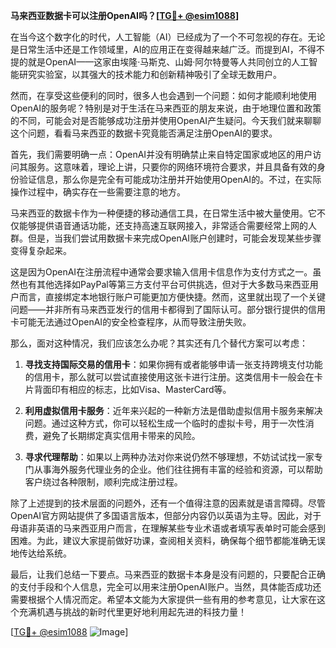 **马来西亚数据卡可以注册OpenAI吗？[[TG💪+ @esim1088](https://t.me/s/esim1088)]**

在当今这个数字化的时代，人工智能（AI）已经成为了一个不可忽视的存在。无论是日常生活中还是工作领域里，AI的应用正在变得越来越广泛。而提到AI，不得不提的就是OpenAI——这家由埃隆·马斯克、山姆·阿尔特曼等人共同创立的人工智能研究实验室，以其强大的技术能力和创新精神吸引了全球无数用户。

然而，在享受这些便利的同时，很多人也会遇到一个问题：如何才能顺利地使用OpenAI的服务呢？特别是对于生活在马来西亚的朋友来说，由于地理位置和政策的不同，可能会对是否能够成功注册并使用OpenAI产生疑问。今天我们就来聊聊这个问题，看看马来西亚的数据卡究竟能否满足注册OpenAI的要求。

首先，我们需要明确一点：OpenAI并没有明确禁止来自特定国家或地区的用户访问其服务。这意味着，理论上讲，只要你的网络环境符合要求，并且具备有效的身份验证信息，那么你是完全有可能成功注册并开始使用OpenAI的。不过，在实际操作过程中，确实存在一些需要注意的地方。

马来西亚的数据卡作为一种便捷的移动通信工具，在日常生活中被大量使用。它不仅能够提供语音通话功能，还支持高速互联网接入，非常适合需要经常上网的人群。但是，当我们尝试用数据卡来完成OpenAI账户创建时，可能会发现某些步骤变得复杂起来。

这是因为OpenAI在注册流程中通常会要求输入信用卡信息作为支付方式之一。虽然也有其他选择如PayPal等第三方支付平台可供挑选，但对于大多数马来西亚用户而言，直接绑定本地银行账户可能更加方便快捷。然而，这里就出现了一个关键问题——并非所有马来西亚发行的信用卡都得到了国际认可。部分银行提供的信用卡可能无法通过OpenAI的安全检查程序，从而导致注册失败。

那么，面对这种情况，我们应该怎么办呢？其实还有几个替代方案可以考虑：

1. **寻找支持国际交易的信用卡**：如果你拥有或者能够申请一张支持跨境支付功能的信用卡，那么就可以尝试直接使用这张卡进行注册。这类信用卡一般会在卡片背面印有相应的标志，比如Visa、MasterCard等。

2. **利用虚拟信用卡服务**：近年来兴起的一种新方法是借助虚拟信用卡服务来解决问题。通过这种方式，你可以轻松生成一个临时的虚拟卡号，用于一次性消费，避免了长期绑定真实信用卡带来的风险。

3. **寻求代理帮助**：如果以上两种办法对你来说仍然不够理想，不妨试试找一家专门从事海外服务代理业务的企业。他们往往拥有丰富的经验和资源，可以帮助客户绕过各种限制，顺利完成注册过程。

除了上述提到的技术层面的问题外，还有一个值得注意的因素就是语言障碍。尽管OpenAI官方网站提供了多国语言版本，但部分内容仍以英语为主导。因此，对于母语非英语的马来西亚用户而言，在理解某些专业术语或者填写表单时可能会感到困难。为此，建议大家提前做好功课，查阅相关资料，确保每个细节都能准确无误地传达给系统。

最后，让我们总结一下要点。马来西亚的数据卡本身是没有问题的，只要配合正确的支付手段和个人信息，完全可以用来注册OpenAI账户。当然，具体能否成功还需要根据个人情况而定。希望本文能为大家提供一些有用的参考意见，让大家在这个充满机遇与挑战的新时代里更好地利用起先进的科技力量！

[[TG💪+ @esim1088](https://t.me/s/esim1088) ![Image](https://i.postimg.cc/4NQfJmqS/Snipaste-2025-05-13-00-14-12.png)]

**********

### THE PROBLEM
Drop the images; restate the listing exactly.

### COMPLETED EXERCISE
 **马来西亚数据卡可以注册OpenAI吗？[[TG💪+ @esim1088](https://t.me/s/esim1088)]**

在当今这个数字化的时代，人工智能（AI）已经成为了一个不可忽视的存在。无论是日常生活中还是工作领域里，AI的应用正在变得越来越广泛。而提到AI，不得不提的就是OpenAI——这家由埃隆·马斯克、山姆·阿尔特曼等人共同创立的人工智能研究实验室，以其强大的技术能力和创新精神吸引了全球无数用户。

然而，在享受这些便利的同时，很多人也会遇到一个问题：如何才能顺利地使用OpenAI的服务呢？特别是对于生活在马来西亚的朋友来说，由于地理位置和政策的不同，可能会对是否能够成功注册并使用OpenAI产生疑问。今天我们就来聊聊这个问题，看看马来西亚的数据卡究竟能否满足注册OpenAI的要求。

首先，我们需要明确一点：OpenAI并没有明确禁止来自特定国家或地区的用户访问其服务。这意味着，理论上讲，只要你的网络环境符合要求，并且具备有效的身份验证信息，那么你是完全有可能成功注册并开始使用OpenAI的。不过，在实际操作过程中，确实存在一些需要注意的地方。

马来西亚的数据卡作为一种便捷的移动通信工具，在日常生活中被大量使用。它不仅能够提供语音通话功能，还支持高速互联网接入，非常适合需要经常上网的人群。但是，当我们尝试用数据卡来完成OpenAI账户创建时，可能会发现某些步骤变得复杂起来。

这是因为OpenAI在注册流程中通常会要求输入信用卡信息作为支付方式之一。虽然也有其他选择如PayPal等第三方支付平台可供挑选，但对于大多数马来西亚用户而言，直接绑定本地银行账户可能更加方便快捷。然而，这里就出现了一个关键问题——并非所有马来西亚发行的信用卡都得到了国际认可。部分银行提供的信用卡可能无法通过OpenAI的安全检查程序，从而导致注册失败。

那么，面对这种情况，我们应该怎么办呢？其实还有几个替代方案可以考虑：

1. **寻找支持国际交易的信用卡**：如果你拥有或者能够申请一张支持跨境支付功能的信用卡，那么就可以尝试直接使用这张卡进行注册。这类信用卡一般会在卡片背面印有相应的标志，比如Visa、MasterCard等。

2. **利用虚拟信用卡服务**：近年来兴起的一种新方法是借助虚拟信用卡服务来解决问题。通过这种方式，你可以轻松生成一个临时的虚拟卡号，用于一次性消费，避免了长期绑定真实信用卡带来的风险。

3. **寻求代理帮助**：如果以上两种办法对你来说仍然不够理想，不妨试试找一家专门从事海外服务代理业务的企业。他们往往拥有丰富的经验和资源，可以帮助客户绕过各种限制，顺利完成注册过程。

除了上述提到的技术层面的问题外，还有一个值得注意的因素就是语言障碍。尽管OpenAI官方网站提供了多国语言版本，但部分内容仍以英语为主导。因此，对于母语非英语的马来西亚用户而言，在理解某些专业术语或者填写表单时可能会感到困难。为此，建议大家提前做好功课，查阅相关资料，确保每个细节都能准确无误地传达给系统。

最后，让我们总结一下要点。马来西亚的数据卡本身是没有问题的，只要配合正确的支付手段和个人信息，完全可以用来注册OpenAI账户。当然，具体能否成功还需要根据个人情况而定。希望本文能为大家提供一些有用的参考意见，让大家在这个充满机遇与挑战的新时代里更好地利用起先进的科技力量！

[[TG💪+ @esim1088](https://t.me/s/esim1088) ![Image](https://i.postimg.cc/4NQfJmqS/Snipaste-2025-05-13-00-14-12.png)]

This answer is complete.